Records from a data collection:
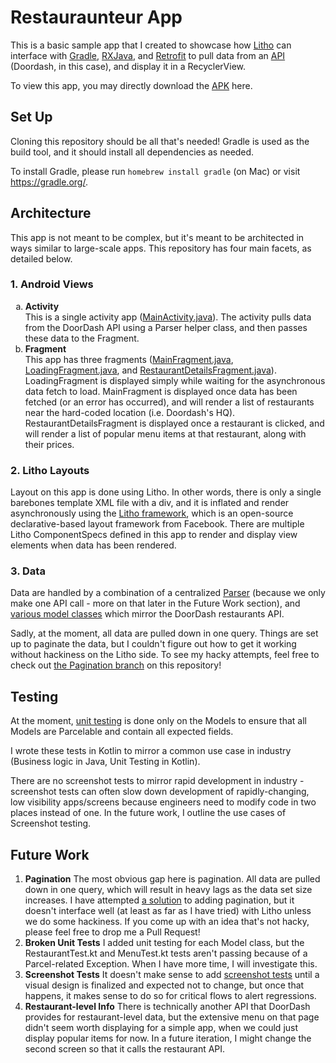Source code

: # Restauraunteur App

This is a basic sample app that I created to showcase how <a href=https://github.com/facebook/litho>Litho</a> can interface with <a href=https://gradle.org/>Gradle</a>, <a href=http://reactivex.io>RXJava</a>, and <a href=https://square.github.io/retrofit/>Retrofit</a>
to pull data from an <a href="https://api.doordash.com/v1/store_feed/?lat=37.422740&lng=-122.139956&offset=0&limit=10">API</a> (Doordash, in this case), and display it in a RecyclerView.

To view this app, you may directly download the <a href=https://github.com/Sresht/Restauraunteur/blob/master/restauranteur.apk>APK</a> here.

## Set Up

Cloning this repository should be all that's needed! Gradle is used as the build tool, and it should install all dependencies as needed.

To install Gradle, please run `homebrew install gradle` (on Mac) or visit <a href=https://gradle.org/>https://gradle.org/</a>.

## Architecture

This app is not meant to be complex, but it's meant to be architected in ways similar to large-scale apps. This repository has
four main facets, as detailed below.


### 1. Android Views
<ol type="a">
  <li><b>Activity</b></li>
  This is a single activity app (<a href=https://github.com/Sresht/Restauraunteur/blob/master/app/src/main/java/com/restauranteur/view/MainActivity.java>MainActivity.java</a>). The activity pulls data from the DoorDash API using a Parser helper
  class, and then passes these data to the Fragment.
  <li><b>Fragment</b></li>
  This app has three fragments (<a href=https://github.com/Sresht/Restauraunteur/blob/master/app/src/main/java/com/restauranteur/view/MainFragment.java>MainFragment.java</a>, <a href=https://github.com/Sresht/Restauraunteur/blob/master/app/src/main/java/com/restauranteur/view/LoadingFragment.java>LoadingFragment.java</a>, and <a href=https://github.com/Sresht/Restauraunteur/blob/master/app/src/main/java/com/restauranteur/view/RestaurantDetailsFragment.java>RestaurantDetailsFragment.java</a>).
  LoadingFragment is displayed simply while waiting for the asynchronous data fetch to load.
  MainFragment is displayed once data has been fetched (or an error has occurred), and will render a list of restaurants near the hard-coded location (i.e. Doordash's HQ).
  RestaurantDetailsFragment is displayed once a restaurant is clicked, and will render a list of popular menu items at that restaurant, along with their prices.
</ol>

### 2. Litho Layouts
  Layout on this app is done using Litho. In other words, there is only a single barebones template XML file with a <content> div, and it
  is inflated and render asynchronously using the <a href=https://github.com/facebook/litho>Litho framework</a>, which is an open-source declarative-based layout framework from Facebook.
  There are multiple Litho ComponentSpecs defined in this app to render and display view elements when data has been rendered.

### 3. Data
Data are handled by a combination of a centralized <a href=https://github.com/Sresht/Restauraunteur/blob/master/app/src/main/java/com/restauranteur/parser/DoorDashDataParser.java>Parser</a> (because we only make one API call - more on that later in the Future Work section), and <a href=https://github.com/Sresht/Restauraunteur/tree/master/app/src/main/java/com/restauranteur/model>various model classes</a> which mirror the DoorDash restaurants API.

Sadly, at the moment, all data are pulled down in one query. Things are set up to paginate the data, but I couldn't figure out how to get it working without hackiness on the Litho side. To see my hacky attempts, feel free to check out <a href=https://github.com/Sresht/Restauraunteur/tree/pagination>the Pagination branch</a> on this repository!

## Testing

At the moment, <a href=https://github.com/Sresht/Restauraunteur/tree/master/app/src/androidTest/java/com/restauranteur/model>unit testing</a> is done only on the Models to ensure that all Models are Parcelable and contain all expected fields.

I wrote these tests in Kotlin to mirror a common use case in industry (Business logic in Java, Unit Testing in Kotlin).

There are no screenshot tests to mirror rapid development in industry - screenshot tests can often slow down development of rapidly-changing, low visibility apps/screens because engineers need to modify code in two places instead of one. In the future work, I outline the use cases of Screenshot testing.


## Future Work

<ol>
<li> <b>Pagination</b>
The most obvious gap here is pagination. All data are pulled down in one query, which will result in heavy lags as the data set size increases.
I have attempted <a href=https://github.com/Sresht/Restauraunteur/tree/pagination>a solution</a> to adding pagination, but it doesn't interface well (at least as far as I have tried) with Litho unless we do some hackiness.
If you come up with an idea that's not hacky, please feel free to drop me a Pull Request!

<li> <b>Broken Unit Tests</b>
I added unit testing for each Model class, but the RestaurantTest.kt and MenuTest.kt tests aren't passing because of a Parcel-related Exception. When I have more time, I will investigate this.
  
<li> <b>Screenshot Tests</b>
It doesn't make sense to add <a href=https://facebook.github.io/screenshot-tests-for-android/>screenshot tests</a> until a visual design is finalized and expected not to change, but once that happens, it makes sense to do so for critical flows to alert regressions.

<li> <b>Restaurant-level Info</b>
There is technically another API that DoorDash provides for restaurant-level data, but the extensive menu on that page didn't seem worth displaying for a simple app, when we could just display popular items for now. In a future iteration, I might change the second screen so that it calls the restaurant API.

</ol>

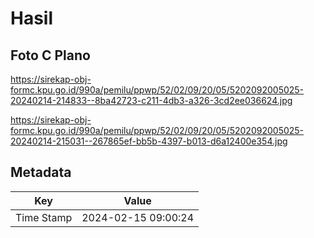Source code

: # Hasil

## Foto C Plano

https://sirekap-obj-formc.kpu.go.id/990a/pemilu/ppwp/52/02/09/20/05/5202092005025-20240214-214833--8ba42723-c211-4db3-a326-3cd2ee036624.jpg

https://sirekap-obj-formc.kpu.go.id/990a/pemilu/ppwp/52/02/09/20/05/5202092005025-20240214-215031--267865ef-bb5b-4397-b013-d6a12400e354.jpg


## Metadata

| Key        | Value               |
| ---------- | ------------------- |
| Time Stamp | 2024-02-15 09:00:24 |



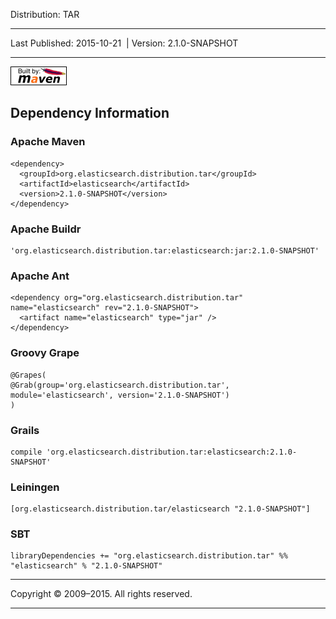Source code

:Distribution: TAR

------------------------------------------------------------------------

<span id="publishDate">Last Published: 2015-10-21</span>  | <span id="projectVersion">Version: 2.1.0-SNAPSHOT</span>

------------------------------------------------------------------------

[![Built by Maven](./images/logos/maven-feather.png)](http://maven.apache.org/ "Built by Maven")

Dependency Information
----------------------

### Apache Maven

    <dependency>
      <groupId>org.elasticsearch.distribution.tar</groupId>
      <artifactId>elasticsearch</artifactId>
      <version>2.1.0-SNAPSHOT</version>
    </dependency>

### Apache Buildr

    'org.elasticsearch.distribution.tar:elasticsearch:jar:2.1.0-SNAPSHOT'

### Apache Ant

    <dependency org="org.elasticsearch.distribution.tar" name="elasticsearch" rev="2.1.0-SNAPSHOT">
      <artifact name="elasticsearch" type="jar" />
    </dependency>

### Groovy Grape

    @Grapes(
    @Grab(group='org.elasticsearch.distribution.tar', module='elasticsearch', version='2.1.0-SNAPSHOT')
    )

### Grails

    compile 'org.elasticsearch.distribution.tar:elasticsearch:2.1.0-SNAPSHOT'

### Leiningen

    [org.elasticsearch.distribution.tar/elasticsearch "2.1.0-SNAPSHOT"]

### SBT

    libraryDependencies += "org.elasticsearch.distribution.tar" %% "elasticsearch" % "2.1.0-SNAPSHOT"

------------------------------------------------------------------------

Copyright © 2009–2015. All rights reserved.

------------------------------------------------------------------------


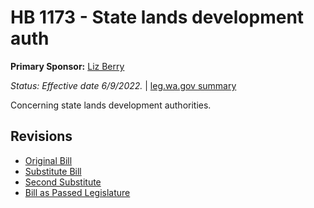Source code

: # HB 1173 - State lands development auth
**Primary Sponsor:** [Liz Berry](/person/leg/liz.berry.md)

*Status: Effective date 6/9/2022.* | [leg.wa.gov summary](https://app.leg.wa.gov/billsummary?BillNumber=1173&Year=2021)

Concerning state lands development authorities.

## Revisions
* [Original Bill](1/)
* [Substitute Bill](S/)
* [Second Substitute](S2/)
* [Bill as Passed Legislature](S2.PL/)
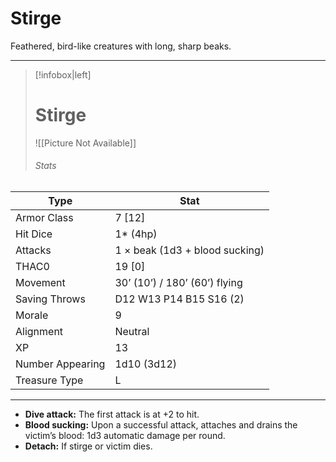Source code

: # Stirge

Feathered, bird-like creatures with long, sharp beaks.

------
> [!infobox|left] 
>  # Stirge 
>  ![[Picture Not Available]] 
>  ###### Stats 
| Type                    | Stat        |
| ---------------- | ------------------------------ | 
| Armor Class     | 7 [12]                         |
| Hit Dice         | 1* (4hp)                       |
| Attacks          | 1 × beak (1d3 + blood sucking) |
| THAC0            | 19 [0]                         |
| Movement         | 30’ (10’) / 180’ (60’) flying  |
| Saving Throws    | D12 W13 P14 B15 S16 (2)        |
| Morale           | 9                              |
| Alignment        | Neutral                        |
| XP               | 13                             |
| Number Appearing | 1d10 (3d12)                    |
| Treasure Type    | L                              |

------

- **Dive attack:** The first attack is at +2 to hit.
- **Blood sucking:** Upon a successful attack, attaches and drains the victim’s blood: 1d3 automatic damage per round.
- **Detach:** If stirge or victim dies.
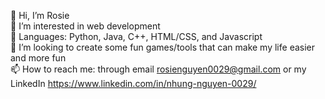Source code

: 👋 Hi, I’m Rosie
<br> 👀 I’m interested in web development
<br> 🌱 Languages: Python, Java, C++, HTML/CSS, and Javascript
<br> 💞️ I’m looking to create some fun games/tools that can make my life easier and more fun
<br> 📫 How to reach me: through email rosienguyen0029@gmail.com or my LinkedIn https://www.linkedin.com/in/nhung-nguyen-0029/

<!---
Rosie1291/Rosie1291 is a ✨ special ✨ repository because its `README.md` (this file) appears on your GitHub profile.
You can click the Preview link to take a look at your changes.
--->
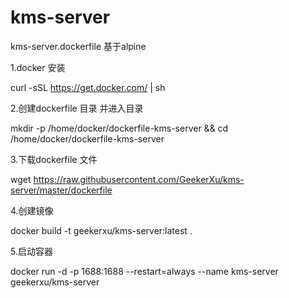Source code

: # kms-server
kms-server.dockerfile 基于alpine

1.docker 安装 

curl -sSL https://get.docker.com/ | sh 

2.创建dockerfile 目录 并进入目录 

mkdir -p /home/docker/dockerfile-kms-server && cd /home/docker/dockerfile-kms-server

3.下载dockerfile 文件

wget https://raw.githubusercontent.com/GeekerXu/kms-server/master/dockerfile


4.创建镜像

docker build -t geekerxu/kms-server:latest .

5.启动容器

docker run -d -p 1688:1688 --restart=always --name kms-server geekerxu/kms-server
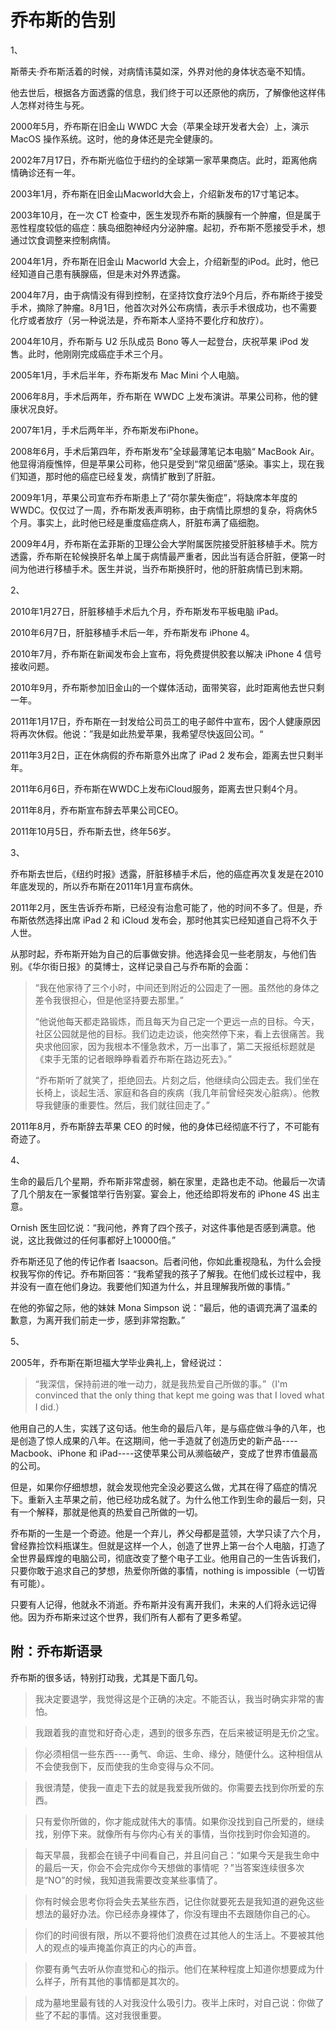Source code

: # 乔布斯的告别

1、

斯蒂夫·乔布斯活着的时候，对病情讳莫如深，外界对他的身体状态毫不知情。

他去世后，根据各方面透露的信息，我们终于可以还原他的病历，了解像他这样伟人怎样对待生与死。

2000年5月，乔布斯在旧金山 WWDC 大会（苹果全球开发者大会）上，演示 MacOS 操作系统。这时，他的身体还是完全健康的。

2002年7月17日，乔布斯光临位于纽约的全球第一家苹果商店。此时，距离他病情确诊还有一年。

2003年1月，乔布斯在旧金山Macworld大会上，介绍新发布的17寸笔记本。

2003年10月，在一次 CT 检查中，医生发现乔布斯的胰腺有一个肿瘤，但是属于恶性程度较低的癌症：胰岛细胞神经内分泌肿瘤。起初，乔布斯不愿接受手术，想通过饮食调整来控制病情。

2004年1月，乔布斯在旧金山 Macworld 大会上，介绍新型的iPod。此时，他已经知道自己患有胰腺癌，但是未对外界透露。

2004年7月，由于病情没有得到控制，在坚持饮食疗法9个月后，乔布斯终于接受手术，摘除了肿瘤。8月1日，他首次对外公布病情，表示手术很成功，也不需要化疗或者放疗（另一种说法是，乔布斯本人坚持不要化疗和放疗）。

2004年10月，乔布斯与 U2 乐队成员 Bono 等人一起登台，庆祝苹果 iPod 发售。此时，他刚刚完成癌症手术三个月。

2005年1月，手术后半年，乔布斯发布 Mac Mini 个人电脑。

2006年8月，手术后两年，乔布斯在 WWDC 上发布演讲。苹果公司称，他的健康状况良好。

2007年1月，手术后两年半，乔布斯发布iPhone。

2008年6月，手术后第四年，乔布斯发布”全球最薄笔记本电脑“ MacBook Air。他显得消瘦憔悴，但是苹果公司称，他只是受到“常见细菌”感染。事实上，现在我们知道，那时他的癌症已经复发，病情扩散到了肝脏。

2009年1月，苹果公司宣布乔布斯患上了“荷尔蒙失衡症”，将缺席本年度的 WWDC。仅仅过了一周，乔布斯发表声明称，由于病情比原想的复杂，将病休5个月。事实上，此时他已经是重度癌症病人，肝脏布满了癌细胞。

2009年4月，乔布斯在孟菲斯的卫理公会大学附属医院接受肝脏移植手术。院方透露，乔布斯在轮候换肝名单上属于病情最严重者，因此当有适合肝脏，便第一时间为他进行移植手术。医生并说，当乔布斯换肝时，他的肝脏病情已到末期。

2、

2010年1月27日，肝脏移植手术后九个月，乔布斯发布平板电脑 iPad。

2010年6月7日，肝脏移植手术后一年，乔布斯发布 iPhone 4。

2010年7月，乔布斯在新闻发布会上宣布，将免费提供胶套以解决 iPhone 4 信号接收问题。

2010年9月，乔布斯参加旧金山的一个媒体活动，面带笑容，此时距离他去世只剩一年。

2011年1月17日，乔布斯在一封发给公司员工的电子邮件中宣布，因个人健康原因将再次休假。他说：”我是如此热爱苹果，我希望尽快返回公司。“

2011年3月2日，正在休病假的乔布斯意外出席了 iPad 2 发布会，距离去世只剩半年。

2011年6月6日，乔布斯在WWDC上发布iCloud服务，距离去世只剩4个月。

2011年8月，乔布斯宣布辞去苹果公司CEO。

2011年10月5日，乔布斯去世，终年56岁。

3、

乔布斯去世后，《纽约时报》透露，肝脏移植手术后，他的癌症再次复发是在2010年底发现的，所以乔布斯在2011年1月宣布病休。

2011年2月，医生告诉乔布斯，已经没有治愈可能了，他的时间不多了。但是，乔布斯依然选择出席 iPad 2 和 iCloud 发布会，那时他其实已经知道自己将不久于人世。

从那时起，乔布斯开始为自己的后事做安排。他选择会见一些老朋友，与他们告别。《华尔街日报》的莫博士，这样记录自己与乔布斯的会面：

> “我在他家待了三个小时，中间还到附近的公园走了一圈。虽然他的身体之差令我很担心，但是他坚持要去那里。”
>
> “他说他每天都走路锻炼，而且每天为自己定一个更远一点的目标。今天，社区公园就是他的目标。我们边走边谈，他突然停下来，看上去很痛苦。我央求他回家，因为我根本不懂急救术，万一出事了，第二天报纸标题就是《束手无策的记者眼睁睁看着乔布斯在路边死去》。”
>
> “乔布斯听了就笑了，拒绝回去。片刻之后，他继续向公园走去。我们坐在长椅上，谈起生活、家庭和各自的疾病（我几年前曾经突发心脏病）。他教导我健康的重要性。然后，我们就往回走了。”

2011年8月，乔布斯辞去苹果 CEO 的时候，他的身体已经彻底不行了，不可能有奇迹了。

4、

生命的最后几个星期，乔布斯非常虚弱，躺在家里，走路也走不动。他最后一次请了几个朋友在一家餐馆举行告别宴。宴会上，他还给即将发布的 iPhone 4S 出主意。

Ornish 医生回忆说：“我问他，养育了四个孩子，对这件事他是否感到满意。他说，这比我做过的任何事都好上10000倍。”

乔布斯还见了他的传记作者 Isaacson。后者问他，你如此重视隐私，为什么会授权我写你的传记。乔布斯回答：“我希望我的孩子了解我。在他们成长过程中，我并没有一直在他们身边。我要他们知道为什么，并且理解我所做的事情。”

在他的弥留之际，他的妹妹 Mona Simpson 说：“最后，他的语调充满了温柔的歉意，为离开我们前走一步，感到非常抱歉。”

5、

2005年，乔布斯在斯坦福大学毕业典礼上，曾经说过：

> “我深信，保持前进的唯一动力，就是我热爱自己所做的事。”（I'm convinced that the only thing that kept me going was that I loved what I did.）

他用自己的人生，实践了这句话。他生命的最后八年，是与癌症做斗争的八年，也是创造了惊人成果的八年。在这期间，他一手造就了创造历史的新产品----Macbook、iPhone 和 iPad----这使苹果公司从濒临破产，变成了世界市值最高的公司。

但是，如果你仔细想想，就会发现他完全没必要这么做，尤其在得了癌症的情况下。重新入主苹果之前，他已经功成名就了。为什么他工作到生命的最后一刻，只有一个解释，那就是他真的热爱自己所做的一切。

乔布斯的一生是一个奇迹。他是一个弃儿，养父母都是蓝领，大学只读了六个月，曾经靠捡饮料瓶谋生。但就是这样一个人，创造了世界上第一台个人电脑，打造了全世界最辉煌的电脑公司，彻底改变了整个电子工业。他用自己的一生告诉我们，只要你敢于追求自己的梦想，热爱你所做的事情，nothing is impossible（一切皆有可能）。

只要有人记得，他就永不消逝。乔布斯并没有离开我们，未来的人们将永远记得他。因为乔布斯来过这个世界，我们所有人都有了更多希望。

## 附：乔布斯语录

乔布斯的很多话，特别打动我，尤其是下面几句。

> 我决定要退学，我觉得这是个正确的决定。不能否认，我当时确实非常的害怕。

> 我跟着我的直觉和好奇心走，遇到的很多东西，在后来被证明是无价之宝。

> 你必须相信一些东西----勇气、命运、生命、缘分，随便什么。这种相信从不会使我倒下，反而使我的生命变得与众不同。

> 我很清楚，使我一直走下去的就是我爱我所做的。你需要去找到你所爱的东西。

> 只有爱你所做的，你才能成就伟大的事情。如果你没找到自己所爱的，继续找，别停下来。就像所有与你内心有关的事情，当你找到时你会知道的。

> 每天早晨，我都会在镜子中间看自己，并且问自己：“如果今天是我生命中的最后一天，你会不会完成你今天想做的事情呢 ？”当答案连续很多次是“NO”的时候，我知道我需要改变某些事情了。

> 你有时候会思考你将会失去某些东西，记住你就要死去是我知道的避免这些想法的最好办法。你已经赤身裸体了，你没有理由不去跟随你自己的心。

> 你们的时间很有限，所以不要将他们浪费在过其他人的生活上。不要被其他人的观点的噪声掩盖你真正的内心的声音。

> 你要有勇气去听从你直觉和心的指示。他们在某种程度上知道你想要成为什么样子，所有其他的事情都是其次的。

> 成为墓地里最有钱的人对我没什么吸引力。夜半上床时，对自己说：你做了些了不起的事情。这对我很重要。

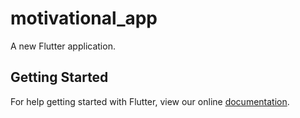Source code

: # motivational_app

A new Flutter application.

## Getting Started

For help getting started with Flutter, view our online
[documentation](https://flutter.io/).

#### [EXERCISE DETAILS]
Would you please reproduce the entries above, starting at the line with "docker build -t geekerxu/kms-server:latest ." and stopping after the line with "乔布斯去世后，《纽约时报》透"? Omit any pictures.

#### [ANSWER SPACE]
docker build -t geekerxu/kms-server:latest .

5.启动容器

docker run -d -p 1688:1688 --restart=always --name kms-server geekerxu/kms-server
Source code

: # 乔布斯的告别

1、

斯蒂夫·乔布斯活着的时候，对病情讳莫如深，外界对他的身体状态毫不知情。

他去世后，根据各方面透露的信息，我们终于可以还原他的病历，了解像他这样伟人怎样对待生与死。

2000年5月，乔布斯在旧金山 WWDC 大会（苹果全球开发者大会）上，演示 MacOS 操作系统。这时，他的身体还是完全健康的。

2002年7月17日，乔布斯光临位于纽约的全球第一家苹果商店。此时，距离他病情确诊还有一年。

2003年1月，乔布斯在旧金山Macworld大会上，介绍新发布的17寸笔记本。

2003年10月，在一次 CT 检查中，医生发现乔布斯的胰腺有一个肿瘤，但是属于恶性程度较低的癌症：胰岛细胞神经内分泌肿瘤。起初，乔布斯不愿接受手术，想通过饮食调整来控制病情。

2004年1月，乔布斯在旧金山 Macworld 大会上，介绍新型的iPod。此时，他已经知道自己患有胰腺癌，但是未对外界透露。

2004年7月，由于病情没有得到控制，在坚持饮食疗法9个月后，乔布斯终于接受手术，摘除了肿瘤。8月1日，他首次对外公布病情，表示手术很成功，也不需要化疗或者放疗（另一种说法是，乔布斯本人坚持不要化疗和放疗）。

2004年10月，乔布斯与 U2 乐队成员 Bono 等人一起登台，庆祝苹果 iPod 发售。此时，他刚刚完成癌症手术三个月。

2005年1月，手术后半年，乔布斯发布 Mac Mini 个人电脑。

2006年8月，手术后两年，乔布斯在 WWDC 上发布演讲。苹果公司称，他的健康状况良好。

2007年1月，手术后两年半，乔布斯发布iPhone。

2008年6月，手术后第四年，乔布斯发布”全球最薄笔记本电脑“ MacBook Air。他显得消瘦憔悴，但是苹果公司称，他只是受到“常见细菌”感染。事实上，现在我们知道，那时他的癌症已经复发，病情扩散到了肝脏。

2009年1月，苹果公司宣布乔布斯患上了“荷尔蒙失衡症”，将缺席本年度的 WWDC。仅仅过了一周，乔布斯发表声明称，由于病情比原想的复杂，将病休5个月。事实上，此时他已经是重度癌症病人，肝脏布满了癌细胞。

2009年4月，乔布斯在孟菲斯的卫理公会大学附属医院接受肝脏移植手术。院方透露，乔布斯在轮候换肝名单上属于病情最严重者，因此当有适合肝脏，便第一时间为他进行移植手术。医生并说，当乔布斯换肝时，他的肝脏病情已到末期。

2、

2010年1月27日，肝脏移植手术后九个月，乔布斯发布平板电脑 iPad。

2010年6月7日，肝脏移植手术后一年，乔布斯发布 iPhone 4。

2010年7月，乔布斯在新闻发布会上宣布，将免费提供胶套以解决 iPhone 4 信号接收问题。

2010年9月，乔布斯参加旧金山的一个媒体活动，面带笑容，此时距离他去世只剩一年。

2011年1月17日，乔布斯在一封发给公司员工的电子邮件中宣布，因个人健康原因将再次休假。他说：”我是如此热爱苹果，我希望尽快返回公司。“

2011年3月2日，正在休病假的乔布斯意外出席了 iPad 2 发布会，距离去世只剩半年。

2011年6月6日，乔布斯在WWDC上发布iCloud服务，距离去世只剩4个月。

2011年8月，乔布斯宣布辞去苹果公司CEO。

2011年10月5日，乔布斯去世，终年56岁。

3、

乔布斯去世后，《纽约时报》透露，肝脏移植手术后，他的癌症再次复发是在2010年底发现的，所以乔布斯在2011年1月宣布病休。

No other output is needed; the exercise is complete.